The world's opinions
Excerpts from editorials in newspapers around the world:<$>Asahi Shimbun, Tokyo, on G-7 finance ministers’ meeting:<$>
Just as Hurricane Rita was battering the US Gulf Coast states Saturday, the finance ministers and central bank governors of the Group of Seven richest nations held a meeting in Washington. The G-7 economic policy chiefs devoted much discussion to the problem of soaring crude oil prices.
The world’s oil markets have witnessed a constant supply of bad news that have contributed to pushing up the price of crude. Demand for oil in China and other Asian countries is growing rapidly. Yet the outlook for supplies remains murky because of the volatile situation in the Middle East, with peace and order in Iraq nowhere in sight.
On top of this, Hurricane Katrina plowed directly into the states along the Gulf of Mexico, badly damaging oil facilities centered in the region. The two hurricanes exposed the alarming vulnerabilities of the U.S. oil supply network.
The statement issued after the G-7 meeting presented eight key steps to stem the rise of oil prices. The document reflected a sense of urgency among the G-7 nations, which are apparently concerned about a possible return of stagflation, that painful combination of high inflation and low economic growth that gripped the world in the 1970s and 1980s.
Each member of the rich-nation club needs to do all it can to ensure that the necessary steps spelled out in the statement are implemented without fail.
Sunday Mirror, London, on Tony Blair:
It is an occupational hazard for all Prime Ministers that after a few years in the job they become isolated from real life by a mixture of wishful thinking and rose-tinted spectacles. Tony Blair is no exception.
Just before the faithful assembled in Brighton for Labour’s annual conference, he gave a pep talk to the Cabinet about where Labour is going. “Our vision is clear,” he said. “A country more equal in its opportunities, more secure in its communities, more confident in its future.”

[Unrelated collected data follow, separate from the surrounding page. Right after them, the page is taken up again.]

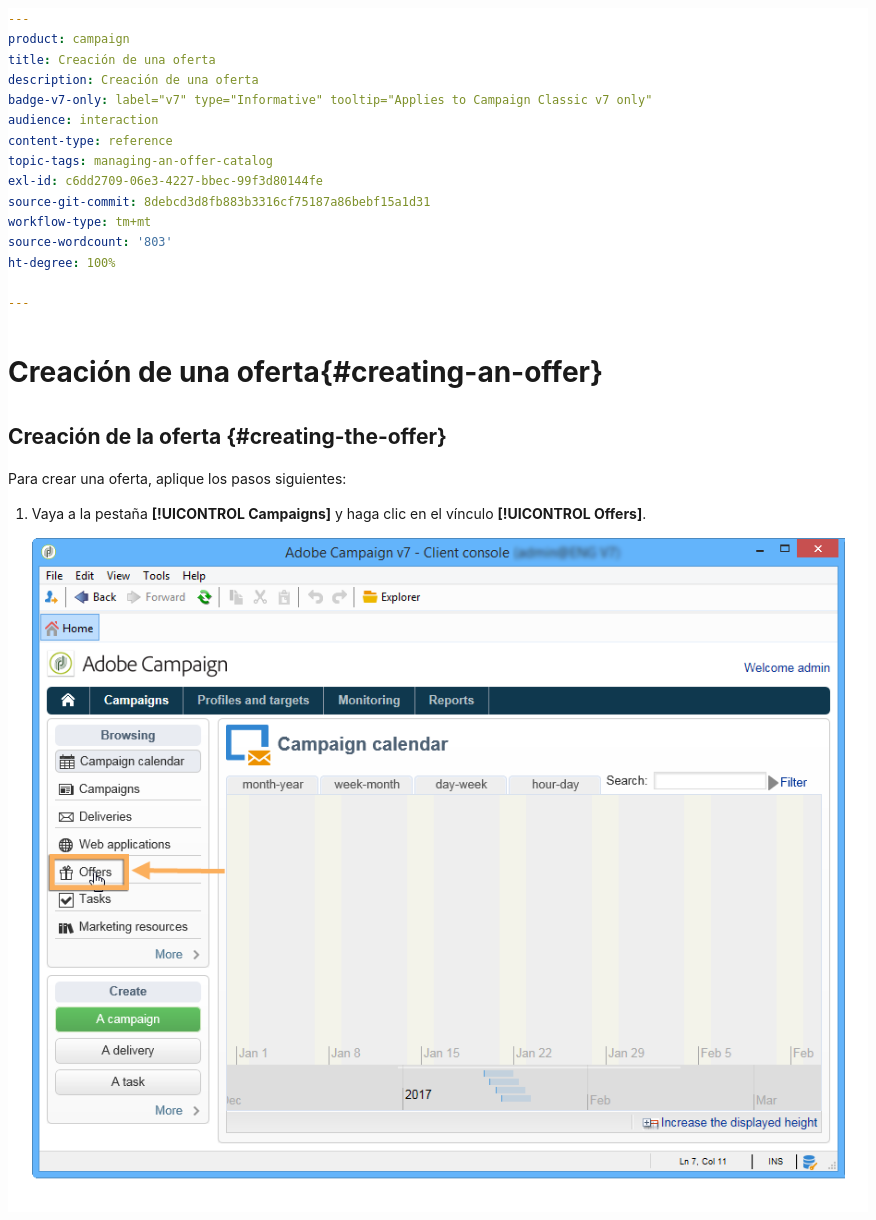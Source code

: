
 ```yaml
---
product: campaign
title: Creación de una oferta
description: Creación de una oferta
badge-v7-only: label="v7" type="Informative" tooltip="Applies to Campaign Classic v7 only"
audience: interaction
content-type: reference
topic-tags: managing-an-offer-catalog
exl-id: c6dd2709-06e3-4227-bbec-99f3d80144fe
source-git-commit: 8debcd3d8fb883b3316cf75187a86bebf15a1d31
workflow-type: tm+mt
source-wordcount: '803'
ht-degree: 100%

---
```


# Creación de una oferta{#creating-an-offer}



## Creación de la oferta {#creating-the-offer}

Para crear una oferta, aplique los pasos siguientes:

1. Vaya a la pestaña **[!UICONTROL Campaigns]** y haga clic en el vínculo **[!UICONTROL Offers]**.

   ![](assets/offer_create_001.png)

This is Tony Blair’s 12th conference as leader and those words could easily have come out of the first. The world may well be changing as the Prime Minister insists, but much of it remains resolutely the same. ...
Then there was “tough on crime, tough on the causes of crime” back in 1993. A fresher, more youthful Blair - in those days Shadow Home Secretary - but the same old Brighton.
We can expect a raft of legislation, he told the Cabinet, including the war against yobs well and truly waged. Again the gap between rhetoric and reality, like the gulf between rich and poor, remains stubbornly wide. You can’t have much respect for a criminal justice system that manifestly fails to deliver either the criminals or the justice. ...
Tough on crime? Latest Scotland Yard figures show an average Metropolitan Police officer solves less than one crime a month.
And so to the NHS and social justice. Labour was elected, Blair told the Cabinet, because the British people share the party’s values and aspiration for a dynamic and fair country.
But aspiration it remains. There is nothing fair about being denied vital drugs because you live in the wrong postcode. Nothing dynamic about being 40 times more likely to catch a superbug in Britain than anywhere else in Europe. Nothing fair about being pitched out of a job with reduced pensions by bosses raking in the cash with a golden parachute strapped to their backs. ...
It isn’t all bad, of course. Labour’s employment and economic record has been good. The minimum wage was an important piece of social legislation and certainly not the disaster the Tories said it would be. Hospitals and schools have been gradually improved from the terrible legacy left by the Conservative neglect of public services. ...
The believers who assemble in Brighton ... may never sacrifice those principles. But they are still a hell of a long way from fulfilling them.